START DATASET CONTENT
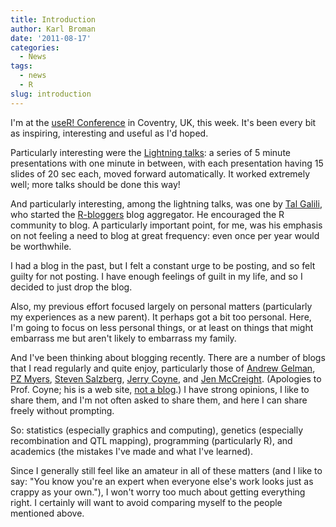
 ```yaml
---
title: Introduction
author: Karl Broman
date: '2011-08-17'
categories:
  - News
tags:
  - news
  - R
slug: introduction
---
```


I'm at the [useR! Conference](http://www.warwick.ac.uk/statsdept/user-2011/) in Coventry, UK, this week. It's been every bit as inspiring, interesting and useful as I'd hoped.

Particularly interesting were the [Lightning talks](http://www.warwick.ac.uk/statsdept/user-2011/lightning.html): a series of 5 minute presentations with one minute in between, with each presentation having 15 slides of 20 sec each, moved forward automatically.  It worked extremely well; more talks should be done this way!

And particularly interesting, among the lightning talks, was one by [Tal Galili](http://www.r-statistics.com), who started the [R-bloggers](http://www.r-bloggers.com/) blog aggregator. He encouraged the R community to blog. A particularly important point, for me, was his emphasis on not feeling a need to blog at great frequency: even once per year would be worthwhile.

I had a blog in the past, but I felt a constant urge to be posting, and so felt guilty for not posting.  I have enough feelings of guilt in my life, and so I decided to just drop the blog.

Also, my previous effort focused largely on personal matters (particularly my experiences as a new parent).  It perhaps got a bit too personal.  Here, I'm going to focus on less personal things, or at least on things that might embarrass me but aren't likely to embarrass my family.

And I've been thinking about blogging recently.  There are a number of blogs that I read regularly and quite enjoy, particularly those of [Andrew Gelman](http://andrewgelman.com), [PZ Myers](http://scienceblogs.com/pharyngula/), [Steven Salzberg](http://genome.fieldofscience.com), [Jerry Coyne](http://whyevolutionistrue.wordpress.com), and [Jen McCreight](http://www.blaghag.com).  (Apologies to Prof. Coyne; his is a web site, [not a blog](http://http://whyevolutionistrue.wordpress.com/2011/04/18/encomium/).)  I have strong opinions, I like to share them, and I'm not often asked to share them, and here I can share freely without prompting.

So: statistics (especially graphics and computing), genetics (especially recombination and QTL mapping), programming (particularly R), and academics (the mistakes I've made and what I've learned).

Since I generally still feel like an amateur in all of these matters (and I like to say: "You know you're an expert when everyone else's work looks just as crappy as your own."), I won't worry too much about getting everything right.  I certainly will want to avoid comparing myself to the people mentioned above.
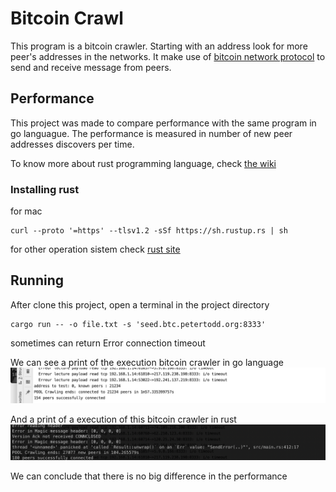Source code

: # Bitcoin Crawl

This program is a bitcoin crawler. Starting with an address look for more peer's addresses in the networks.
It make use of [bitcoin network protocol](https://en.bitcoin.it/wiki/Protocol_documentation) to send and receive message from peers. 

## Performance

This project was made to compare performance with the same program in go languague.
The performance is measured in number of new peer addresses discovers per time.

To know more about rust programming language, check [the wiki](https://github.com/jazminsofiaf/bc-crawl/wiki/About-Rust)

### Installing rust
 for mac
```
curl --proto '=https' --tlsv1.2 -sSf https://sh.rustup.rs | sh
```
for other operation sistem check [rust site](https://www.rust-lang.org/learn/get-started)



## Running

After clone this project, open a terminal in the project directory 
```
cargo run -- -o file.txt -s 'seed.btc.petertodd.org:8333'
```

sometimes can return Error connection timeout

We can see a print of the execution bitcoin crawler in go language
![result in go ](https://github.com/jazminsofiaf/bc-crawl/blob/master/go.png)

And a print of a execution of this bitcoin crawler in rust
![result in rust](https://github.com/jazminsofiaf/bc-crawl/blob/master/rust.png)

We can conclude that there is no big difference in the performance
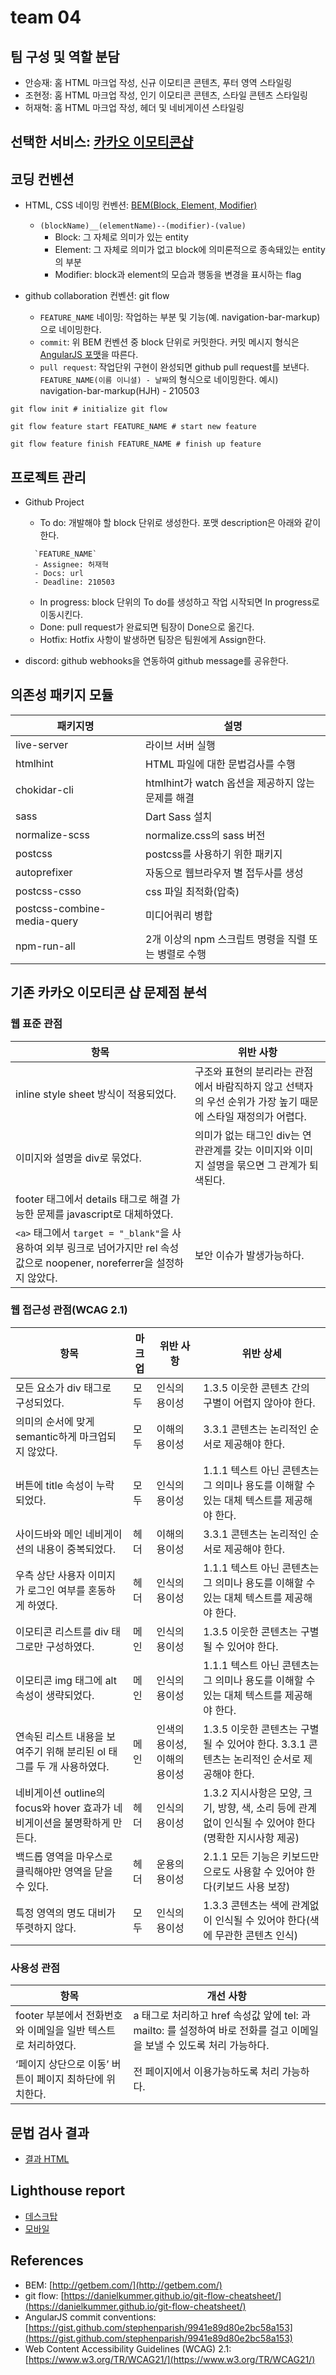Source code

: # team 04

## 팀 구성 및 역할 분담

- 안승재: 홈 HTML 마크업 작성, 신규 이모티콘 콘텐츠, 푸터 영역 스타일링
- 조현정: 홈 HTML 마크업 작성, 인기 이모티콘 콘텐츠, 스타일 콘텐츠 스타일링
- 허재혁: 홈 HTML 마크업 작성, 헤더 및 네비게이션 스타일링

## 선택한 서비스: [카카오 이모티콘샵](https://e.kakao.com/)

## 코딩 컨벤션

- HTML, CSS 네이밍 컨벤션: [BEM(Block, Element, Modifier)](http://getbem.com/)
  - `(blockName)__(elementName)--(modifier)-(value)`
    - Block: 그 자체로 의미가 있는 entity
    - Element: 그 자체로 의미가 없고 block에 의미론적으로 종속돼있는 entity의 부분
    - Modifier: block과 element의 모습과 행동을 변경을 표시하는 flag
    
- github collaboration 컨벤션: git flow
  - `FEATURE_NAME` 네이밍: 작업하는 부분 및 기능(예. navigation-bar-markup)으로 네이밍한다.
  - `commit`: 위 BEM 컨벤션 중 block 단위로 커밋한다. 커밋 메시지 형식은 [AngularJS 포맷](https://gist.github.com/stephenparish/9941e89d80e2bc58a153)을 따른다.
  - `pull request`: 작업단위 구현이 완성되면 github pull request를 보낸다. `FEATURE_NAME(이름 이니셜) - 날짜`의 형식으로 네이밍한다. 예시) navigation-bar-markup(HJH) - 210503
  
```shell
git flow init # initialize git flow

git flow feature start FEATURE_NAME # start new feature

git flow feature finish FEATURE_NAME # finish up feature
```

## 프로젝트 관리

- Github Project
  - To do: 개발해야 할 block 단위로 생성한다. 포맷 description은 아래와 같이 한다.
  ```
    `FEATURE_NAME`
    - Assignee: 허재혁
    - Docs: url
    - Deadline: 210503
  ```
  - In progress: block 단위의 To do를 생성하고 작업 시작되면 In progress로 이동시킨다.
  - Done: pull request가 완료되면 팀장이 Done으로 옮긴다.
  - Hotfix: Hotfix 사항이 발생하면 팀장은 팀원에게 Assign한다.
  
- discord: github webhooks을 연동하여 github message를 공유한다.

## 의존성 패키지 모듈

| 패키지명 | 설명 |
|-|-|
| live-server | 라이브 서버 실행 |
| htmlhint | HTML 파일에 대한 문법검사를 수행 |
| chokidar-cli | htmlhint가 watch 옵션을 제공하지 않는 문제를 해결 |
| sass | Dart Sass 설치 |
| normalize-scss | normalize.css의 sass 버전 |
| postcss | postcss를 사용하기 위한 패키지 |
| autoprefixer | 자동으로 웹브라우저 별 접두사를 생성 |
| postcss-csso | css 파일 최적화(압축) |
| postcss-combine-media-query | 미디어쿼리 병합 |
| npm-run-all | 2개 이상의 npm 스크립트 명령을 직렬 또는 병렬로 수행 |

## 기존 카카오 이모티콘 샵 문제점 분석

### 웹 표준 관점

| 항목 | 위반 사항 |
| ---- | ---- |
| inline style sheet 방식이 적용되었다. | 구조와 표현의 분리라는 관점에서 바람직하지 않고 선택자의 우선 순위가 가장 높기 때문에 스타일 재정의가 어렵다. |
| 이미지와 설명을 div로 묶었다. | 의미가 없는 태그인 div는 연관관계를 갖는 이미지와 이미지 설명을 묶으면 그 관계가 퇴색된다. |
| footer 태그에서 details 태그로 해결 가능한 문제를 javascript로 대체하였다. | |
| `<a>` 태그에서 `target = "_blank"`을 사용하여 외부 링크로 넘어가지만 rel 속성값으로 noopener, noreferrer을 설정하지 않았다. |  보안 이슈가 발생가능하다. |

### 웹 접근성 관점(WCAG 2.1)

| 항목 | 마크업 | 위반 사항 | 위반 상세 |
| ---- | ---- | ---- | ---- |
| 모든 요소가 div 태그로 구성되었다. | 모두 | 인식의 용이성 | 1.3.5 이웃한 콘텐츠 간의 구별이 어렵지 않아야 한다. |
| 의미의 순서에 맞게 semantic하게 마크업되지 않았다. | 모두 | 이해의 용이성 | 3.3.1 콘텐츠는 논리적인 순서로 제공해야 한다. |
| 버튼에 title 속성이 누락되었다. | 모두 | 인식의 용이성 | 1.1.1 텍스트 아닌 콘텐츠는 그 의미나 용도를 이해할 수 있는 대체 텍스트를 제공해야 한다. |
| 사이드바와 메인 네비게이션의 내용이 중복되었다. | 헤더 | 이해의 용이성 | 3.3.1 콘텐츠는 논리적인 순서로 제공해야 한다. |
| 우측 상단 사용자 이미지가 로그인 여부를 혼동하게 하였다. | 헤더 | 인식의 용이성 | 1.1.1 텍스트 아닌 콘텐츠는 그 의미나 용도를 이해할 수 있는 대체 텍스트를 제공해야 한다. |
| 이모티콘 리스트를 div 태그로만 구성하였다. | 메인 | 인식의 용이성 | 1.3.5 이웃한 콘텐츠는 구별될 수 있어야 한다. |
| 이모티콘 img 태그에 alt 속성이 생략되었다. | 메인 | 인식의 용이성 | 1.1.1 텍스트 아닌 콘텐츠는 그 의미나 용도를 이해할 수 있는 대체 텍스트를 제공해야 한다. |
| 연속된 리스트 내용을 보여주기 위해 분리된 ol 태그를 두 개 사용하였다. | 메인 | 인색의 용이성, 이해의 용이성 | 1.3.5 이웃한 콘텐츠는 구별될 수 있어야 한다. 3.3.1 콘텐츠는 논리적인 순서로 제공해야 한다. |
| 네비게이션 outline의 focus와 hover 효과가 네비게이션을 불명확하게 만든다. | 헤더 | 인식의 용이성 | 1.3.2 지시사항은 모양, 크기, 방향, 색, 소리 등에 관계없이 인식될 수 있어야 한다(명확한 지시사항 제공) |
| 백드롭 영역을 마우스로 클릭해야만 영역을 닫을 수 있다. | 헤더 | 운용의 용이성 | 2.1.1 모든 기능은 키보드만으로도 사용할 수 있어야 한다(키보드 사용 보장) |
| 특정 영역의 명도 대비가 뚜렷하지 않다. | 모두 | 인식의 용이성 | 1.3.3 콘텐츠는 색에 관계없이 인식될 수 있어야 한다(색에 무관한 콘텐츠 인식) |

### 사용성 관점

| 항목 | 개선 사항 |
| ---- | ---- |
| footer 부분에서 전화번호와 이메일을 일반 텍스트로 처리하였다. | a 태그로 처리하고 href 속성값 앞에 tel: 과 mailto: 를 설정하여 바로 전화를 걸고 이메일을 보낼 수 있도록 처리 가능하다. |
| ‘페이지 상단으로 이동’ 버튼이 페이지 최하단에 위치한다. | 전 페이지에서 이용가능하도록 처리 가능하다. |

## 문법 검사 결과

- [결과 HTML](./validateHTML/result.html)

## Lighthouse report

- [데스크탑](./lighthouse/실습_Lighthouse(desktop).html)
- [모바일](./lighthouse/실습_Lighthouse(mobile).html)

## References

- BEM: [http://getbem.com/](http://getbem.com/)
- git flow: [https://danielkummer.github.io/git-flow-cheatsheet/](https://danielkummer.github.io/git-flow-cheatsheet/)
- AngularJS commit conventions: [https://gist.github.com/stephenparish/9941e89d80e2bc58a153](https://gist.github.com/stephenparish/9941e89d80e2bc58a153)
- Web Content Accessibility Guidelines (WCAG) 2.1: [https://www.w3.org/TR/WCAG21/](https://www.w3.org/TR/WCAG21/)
END DATASET CONTENT
EXERCISE DESCRIPTION:
From the records above, return each line that has the string "논리적인".

YOUR SOLUTION:
| 의미의 순서에 맞게 semantic하게 마크업되지 않았다. | 모두 | 이해의 용이성 | 3.3.1 콘텐츠는 논리적인 순서로 제공해야 한다. |
| 사이드바와 메인 네비게이션의 내용이 중복되었다. | 헤더 | 이해의 용이성 | 3.3.1 콘텐츠는 논리적인 순서로 제공해야 한다. |
| 연속된 리스트 내용을 보여주기 위해 분리된 ol 태그를 두 개 사용하였다. | 메인 | 인색의 용이성, 이해의 용이성 | 1.3.5 이웃한 콘텐츠는 구별될 수 있어야 한다. 3.3.1 콘텐츠는 논리적인 순서로 제공해야 한다. |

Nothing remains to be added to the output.